▶ [WHAT THIS TASK INVOLVES]:
Copy the data below exactly.

(Dataset items)
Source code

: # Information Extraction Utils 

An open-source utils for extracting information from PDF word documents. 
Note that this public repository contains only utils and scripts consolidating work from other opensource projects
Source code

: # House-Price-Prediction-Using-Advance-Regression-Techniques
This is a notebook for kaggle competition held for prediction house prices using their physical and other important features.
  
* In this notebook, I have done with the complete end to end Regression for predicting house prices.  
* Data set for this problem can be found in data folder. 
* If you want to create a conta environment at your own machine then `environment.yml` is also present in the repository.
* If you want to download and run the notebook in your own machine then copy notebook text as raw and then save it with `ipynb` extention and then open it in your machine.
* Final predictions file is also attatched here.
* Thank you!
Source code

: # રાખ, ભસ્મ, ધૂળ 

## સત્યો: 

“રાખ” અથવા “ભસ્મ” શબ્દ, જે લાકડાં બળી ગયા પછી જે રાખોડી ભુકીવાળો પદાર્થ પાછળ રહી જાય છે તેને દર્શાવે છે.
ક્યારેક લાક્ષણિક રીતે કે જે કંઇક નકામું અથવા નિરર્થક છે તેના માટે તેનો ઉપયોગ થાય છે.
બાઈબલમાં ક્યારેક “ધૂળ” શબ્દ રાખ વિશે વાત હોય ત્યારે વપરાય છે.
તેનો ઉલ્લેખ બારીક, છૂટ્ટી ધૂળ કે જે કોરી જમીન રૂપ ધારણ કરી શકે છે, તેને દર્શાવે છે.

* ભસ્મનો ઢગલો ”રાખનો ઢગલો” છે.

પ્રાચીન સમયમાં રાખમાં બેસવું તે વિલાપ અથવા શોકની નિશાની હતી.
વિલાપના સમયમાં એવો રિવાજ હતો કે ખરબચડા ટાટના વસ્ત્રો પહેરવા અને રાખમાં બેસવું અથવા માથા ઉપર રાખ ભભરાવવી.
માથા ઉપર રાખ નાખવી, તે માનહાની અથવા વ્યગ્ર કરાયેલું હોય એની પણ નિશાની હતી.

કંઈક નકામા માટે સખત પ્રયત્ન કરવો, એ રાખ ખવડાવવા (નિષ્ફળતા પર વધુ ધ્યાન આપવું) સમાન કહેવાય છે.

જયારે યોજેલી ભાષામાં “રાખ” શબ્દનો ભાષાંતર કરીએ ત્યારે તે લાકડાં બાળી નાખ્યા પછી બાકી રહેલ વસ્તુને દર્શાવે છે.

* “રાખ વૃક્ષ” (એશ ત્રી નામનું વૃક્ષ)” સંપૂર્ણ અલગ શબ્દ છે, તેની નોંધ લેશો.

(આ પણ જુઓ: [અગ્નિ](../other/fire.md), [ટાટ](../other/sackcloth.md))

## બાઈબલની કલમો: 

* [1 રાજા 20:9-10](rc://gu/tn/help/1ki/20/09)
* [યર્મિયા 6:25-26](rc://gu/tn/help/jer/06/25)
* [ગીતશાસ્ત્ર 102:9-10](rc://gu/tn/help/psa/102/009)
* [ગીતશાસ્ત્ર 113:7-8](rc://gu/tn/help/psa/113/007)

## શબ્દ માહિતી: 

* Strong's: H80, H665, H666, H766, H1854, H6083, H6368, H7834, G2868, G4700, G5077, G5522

▶ [FINAL ANSWER]:
Source code

: # Information Extraction Utils 

An open-source utils for extracting information from PDF word documents. 
Note that this public repository contains only utils and scripts consolidating work from other opensource projects
Source code

: # House-Price-Prediction-Using-Advance-Regression-Techniques
This is a notebook for kaggle competition held for prediction house prices using their physical and other important features.
  
* In this notebook, I have done with the complete end to end Regression for predicting house prices.  
* Data set for this problem can be found in data folder. 
* If you want to create a conta environment at your own machine then `environment.yml` is also present in the repository.
* If you want to download and run the notebook in your own machine then copy notebook text as raw and then save it with `ipynb` extention and then open it in your machine.
* Final predictions file is also attatched here.
* Thank you!
Source code

: # રાખ, ભસ્મ, ધૂળ 

## સત્યો: 

“રાખ” અથવા “ભસ્મ” શબ્દ, જે લાકડાં બળી ગયા પછી જે રાખોડી ભુકીવાળો પદાર્થ પાછળ રહી જાય છે તેને દર્શાવે છે.
ક્યારેક લાક્ષણિક રીતે કે જે કંઇક નકામું અથવા નિરર્થક છે તેના માટે તેનો ઉપયોગ થાય છે.
બાઈબલમાં ક્યારેક “ધૂળ” શબ્દ રાખ વિશે વાત હોય ત્યારે વપરાય છે.
તેનો ઉલ્લેખ બારીક, છૂટ્ટી ધૂળ કે જે કોરી જમીન રૂપ ધારણ કરી શકે છે, તેને દર્શાવે છે.

* ભસ્મનો ઢગલો ”રાખનો ઢગલો” છે.

પ્રાચીન સમયમાં રાખમાં બેસવું તે વિલાપ અથવા શોકની નિશાની હતી.
વિલાપના સમયમાં એવો રિવાજ હતો કે ખરબચડા ટાટના વસ્ત્રો પહેરવા અને રાખમાં બેસવું અથવા માથા ઉપર રાખ ભભરાવવી.
માથા ઉપર રાખ નાખવી, તે માનહાની અથવા વ્યગ્ર કરાયેલું હોય એની પણ નિશાની હતી.

કંઈક નકામા માટે સખત પ્રયત્ન કરવો, એ રાખ ખવડાવવા (નિષ્ફળતા પર વધુ ધ્યાન આપવું) સમાન કહેવાય છે.

જયારે યોજેલી ભાષામાં “રાખ” શબ્દનો ભાષાંતર કરીએ ત્યારે તે લાકડાં બાળી નાખ્યા પછી બાકી રહેલ વસ્તુને દર્શાવે છે.

* “રાખ વૃક્ષ” (એશ ત્રી નામનું વૃક્ષ)” સંપૂર્ણ અલગ શબ્દ છે, તેની નોંધ લેશો.

(આ પણ જુઓ: [અગ્નિ](../other/fire.md), [ટાટ](../other/sackcloth.md))

## બાઈબલની કલમો: 

* [1 રાજા 20:9-10](rc://gu/tn/help/1ki/20/09)
* [યર્મિયા 6:25-26](rc://gu/tn/help/jer/06/25)
* [ગીતશાસ્ત્ર 102:9-10](rc://gu/tn/help/psa/102/009)
* [ગીતશાસ્ત્ર 113:7-8](rc://gu/tn/help/psa/113/007)

## શબ્દ માહિતી: 

* Strong's: H80, H665, H666, H766, H1854, H6083, H6368, H7834, G2868, G4700, G5077, G5522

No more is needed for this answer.